Interest rate changes are often said to take up to two years to be felt in the real economy and Janzen says the BoC's hikes, which took the cash rate from 0.5% in May 2017 to 1.75% by October 2018, at least partly explain both the paltry increase in 2019 spending as well as the modest uptick in household insolvencies last year. In other words rate hikes have nipped a rip-roaring economy, which had risked the inflation target, right in the bud and the inflation-fighting part of the BoC's mission may now be complete.
However, battling against rising inflation is just one half of a symmetric obligation, with the other half seeing the BoC charged with using monetary policy to actually lift inflation in instances where the economic outlook threatens to pull the consumer price index below the target on a sustained basis. That's not happened yet and much about the outlook depends on the BoC's own reading of the tea leaves but Friday's data may be an early warning of greater bank concerns about the consumer being in the pipeline.
Above: Canadian consumer price index from December 1993 with inflation target bands marked. Source: Bank of Canada.
The BoC said itself in January that it'll be watching households closely in the months ahead and basing its rate decisions substantially upon its interpretation of the outlook for Canadian consumer spending.
The housing market and business investment have also both been flagged by the bank as among Canada's three "sources of economic resilience," although the outlook for all three is increasingly uncertain and at a time when the Canadian Dollar is unprepared for a rate cut.
"Borrowing rates have since pulled back again, which could ease some near-term pressure on households. But overall economic growth will also likely be weighed down early in 2020 by another bout of transitory disruptions, in this case potential spillovers from the COVID-19 outbreak in China and ongoing disruptions to rail transportation. We think the Bank of Canada will ultimately look through most of those transitory disruptions, but underlying growth trends have also been softer, and we continue to pencil in a rate cut from the central bank in April," says Janzen, a senior economist at RBC.

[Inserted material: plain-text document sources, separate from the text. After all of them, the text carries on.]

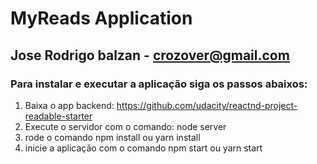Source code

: ﻿# MyReads Application
## Jose Rodrigo balzan - <crozover@gmail.com>

### Para instalar e executar a aplicação siga os passos abaixos:

1. Baixa o app backend: https://github.com/udacity/reactnd-project-readable-starter
2. Execute o servidor com o comando: node server
3. rode o comando npm install ou yarn install
2. inicie a aplicação com o comando npm start ou yarn start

Pricing in the overnight-index-swap market implied on Friday, an April 15 cash rate of 1.63% at the BoC, which suggests investors see the odds of a rate cut at that meeting as being very much 50/50. This poses both upside and downside risks for the Canadian Dollar over the coming months.
BoC rate policy made the Canadian Dollar the developed world's highest yielding and best performing currency for 2019 and it's remained a significant source of support for the Loonie thus far in 2020.
Above: Pound-to-Canadian Dollar rate shown at daily intervals.